Task instructions: Look through the entries. Copy each line that has the word "text".

Records from a collection:
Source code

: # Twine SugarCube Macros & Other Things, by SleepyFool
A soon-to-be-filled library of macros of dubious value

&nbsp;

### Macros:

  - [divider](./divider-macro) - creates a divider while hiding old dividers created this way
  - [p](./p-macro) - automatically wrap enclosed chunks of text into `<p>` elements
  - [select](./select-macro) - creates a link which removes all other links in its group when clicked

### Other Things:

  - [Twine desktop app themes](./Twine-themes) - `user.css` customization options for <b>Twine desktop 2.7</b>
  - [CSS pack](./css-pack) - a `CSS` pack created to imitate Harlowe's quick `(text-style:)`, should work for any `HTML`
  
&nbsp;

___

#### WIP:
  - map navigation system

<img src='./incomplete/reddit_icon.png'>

--

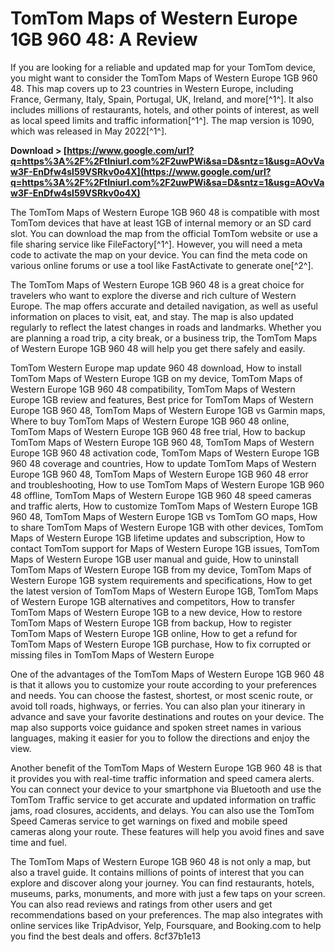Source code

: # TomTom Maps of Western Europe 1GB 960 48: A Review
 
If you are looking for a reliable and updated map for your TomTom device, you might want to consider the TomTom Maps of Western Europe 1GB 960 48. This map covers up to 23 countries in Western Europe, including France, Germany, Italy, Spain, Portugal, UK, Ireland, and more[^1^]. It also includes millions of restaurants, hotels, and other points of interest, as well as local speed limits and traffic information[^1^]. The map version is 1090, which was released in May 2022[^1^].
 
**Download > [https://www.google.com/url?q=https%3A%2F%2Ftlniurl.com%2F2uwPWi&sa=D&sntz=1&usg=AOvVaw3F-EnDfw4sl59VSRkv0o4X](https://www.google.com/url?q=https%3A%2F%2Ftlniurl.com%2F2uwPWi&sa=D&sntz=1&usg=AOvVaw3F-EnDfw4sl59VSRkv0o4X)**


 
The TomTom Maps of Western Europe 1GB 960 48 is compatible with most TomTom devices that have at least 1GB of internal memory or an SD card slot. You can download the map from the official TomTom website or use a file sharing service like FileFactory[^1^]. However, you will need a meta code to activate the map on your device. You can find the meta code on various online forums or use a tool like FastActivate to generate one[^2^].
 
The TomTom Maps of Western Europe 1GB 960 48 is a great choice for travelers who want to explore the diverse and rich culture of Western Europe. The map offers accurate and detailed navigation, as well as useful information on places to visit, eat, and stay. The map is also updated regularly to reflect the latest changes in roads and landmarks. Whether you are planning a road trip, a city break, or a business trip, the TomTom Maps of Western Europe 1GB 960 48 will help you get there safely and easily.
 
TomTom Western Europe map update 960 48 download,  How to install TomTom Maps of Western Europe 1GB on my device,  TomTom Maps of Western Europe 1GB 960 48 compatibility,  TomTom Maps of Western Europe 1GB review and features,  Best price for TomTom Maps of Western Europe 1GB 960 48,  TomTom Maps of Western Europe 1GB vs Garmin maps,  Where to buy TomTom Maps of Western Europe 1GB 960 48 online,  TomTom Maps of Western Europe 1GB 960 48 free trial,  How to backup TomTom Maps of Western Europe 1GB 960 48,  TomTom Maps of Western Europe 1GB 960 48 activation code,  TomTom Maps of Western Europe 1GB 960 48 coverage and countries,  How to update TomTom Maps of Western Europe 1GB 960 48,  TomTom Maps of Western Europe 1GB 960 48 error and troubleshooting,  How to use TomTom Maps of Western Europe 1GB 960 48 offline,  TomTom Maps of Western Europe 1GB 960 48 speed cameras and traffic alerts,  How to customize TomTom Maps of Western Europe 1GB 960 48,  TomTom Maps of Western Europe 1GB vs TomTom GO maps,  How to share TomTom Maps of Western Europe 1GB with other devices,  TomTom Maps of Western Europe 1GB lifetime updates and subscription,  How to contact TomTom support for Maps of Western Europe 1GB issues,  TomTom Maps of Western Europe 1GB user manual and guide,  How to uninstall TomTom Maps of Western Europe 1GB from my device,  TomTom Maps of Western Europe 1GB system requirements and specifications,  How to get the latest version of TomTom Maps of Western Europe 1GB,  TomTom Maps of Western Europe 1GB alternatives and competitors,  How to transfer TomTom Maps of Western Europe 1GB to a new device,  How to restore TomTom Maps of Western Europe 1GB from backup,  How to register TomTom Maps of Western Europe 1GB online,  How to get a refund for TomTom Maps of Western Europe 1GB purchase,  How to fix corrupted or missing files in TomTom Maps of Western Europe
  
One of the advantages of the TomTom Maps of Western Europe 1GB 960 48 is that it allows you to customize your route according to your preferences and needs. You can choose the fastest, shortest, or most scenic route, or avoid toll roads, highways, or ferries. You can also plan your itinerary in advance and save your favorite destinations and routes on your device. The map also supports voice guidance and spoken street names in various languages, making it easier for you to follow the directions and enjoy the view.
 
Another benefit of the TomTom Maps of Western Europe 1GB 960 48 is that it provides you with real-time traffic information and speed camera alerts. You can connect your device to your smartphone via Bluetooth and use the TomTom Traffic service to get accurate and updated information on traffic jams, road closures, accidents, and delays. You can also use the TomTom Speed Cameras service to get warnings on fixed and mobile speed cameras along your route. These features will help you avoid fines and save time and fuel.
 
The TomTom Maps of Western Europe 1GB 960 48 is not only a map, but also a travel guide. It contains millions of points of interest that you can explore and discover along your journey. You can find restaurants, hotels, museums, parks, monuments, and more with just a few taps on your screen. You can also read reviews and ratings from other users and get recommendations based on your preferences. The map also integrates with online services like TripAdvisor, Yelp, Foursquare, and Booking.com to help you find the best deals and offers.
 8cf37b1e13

---

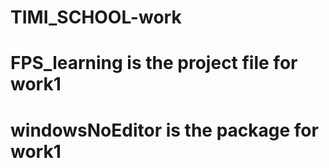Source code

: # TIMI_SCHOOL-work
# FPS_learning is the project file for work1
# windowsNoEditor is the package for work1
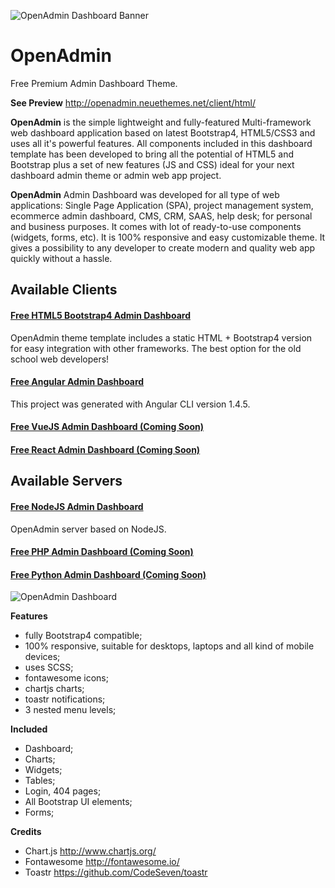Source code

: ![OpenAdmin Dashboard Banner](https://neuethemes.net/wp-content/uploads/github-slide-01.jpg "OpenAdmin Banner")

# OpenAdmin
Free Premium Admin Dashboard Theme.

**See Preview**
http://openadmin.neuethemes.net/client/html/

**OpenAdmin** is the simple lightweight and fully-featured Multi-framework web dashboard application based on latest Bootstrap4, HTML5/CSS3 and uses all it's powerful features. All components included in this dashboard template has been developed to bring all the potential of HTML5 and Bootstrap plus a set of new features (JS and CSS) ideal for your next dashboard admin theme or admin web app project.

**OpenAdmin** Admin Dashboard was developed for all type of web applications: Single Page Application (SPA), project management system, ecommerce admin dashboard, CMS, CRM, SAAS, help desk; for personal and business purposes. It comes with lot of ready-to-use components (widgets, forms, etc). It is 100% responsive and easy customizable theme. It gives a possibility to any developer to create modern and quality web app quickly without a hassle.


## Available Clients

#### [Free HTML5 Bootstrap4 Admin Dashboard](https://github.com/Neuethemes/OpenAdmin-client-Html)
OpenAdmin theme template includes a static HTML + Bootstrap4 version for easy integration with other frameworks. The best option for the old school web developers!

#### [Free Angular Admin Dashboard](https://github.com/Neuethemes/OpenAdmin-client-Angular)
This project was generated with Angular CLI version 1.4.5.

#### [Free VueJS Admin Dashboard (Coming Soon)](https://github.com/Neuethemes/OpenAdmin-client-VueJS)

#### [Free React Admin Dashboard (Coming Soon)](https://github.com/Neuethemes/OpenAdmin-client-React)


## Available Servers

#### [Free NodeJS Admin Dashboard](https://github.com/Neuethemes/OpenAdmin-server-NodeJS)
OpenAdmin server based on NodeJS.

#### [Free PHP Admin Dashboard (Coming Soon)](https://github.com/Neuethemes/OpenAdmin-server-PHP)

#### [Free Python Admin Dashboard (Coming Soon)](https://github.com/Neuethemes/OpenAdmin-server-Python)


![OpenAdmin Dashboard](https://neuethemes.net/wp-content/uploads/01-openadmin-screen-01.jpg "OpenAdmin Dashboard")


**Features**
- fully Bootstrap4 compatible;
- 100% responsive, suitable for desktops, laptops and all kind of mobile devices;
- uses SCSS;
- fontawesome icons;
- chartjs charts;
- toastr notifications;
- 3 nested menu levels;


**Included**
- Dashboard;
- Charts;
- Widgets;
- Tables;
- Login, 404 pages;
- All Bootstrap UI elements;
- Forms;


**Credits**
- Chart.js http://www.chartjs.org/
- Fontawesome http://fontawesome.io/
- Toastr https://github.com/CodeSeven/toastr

Result for this task:
  - [p](./p-macro) - automatically wrap enclosed chunks of text into `<p>` elements
  - [CSS pack](./css-pack) - a `CSS` pack created to imitate Harlowe's quick `(text-style:)`, should work for any `HTML`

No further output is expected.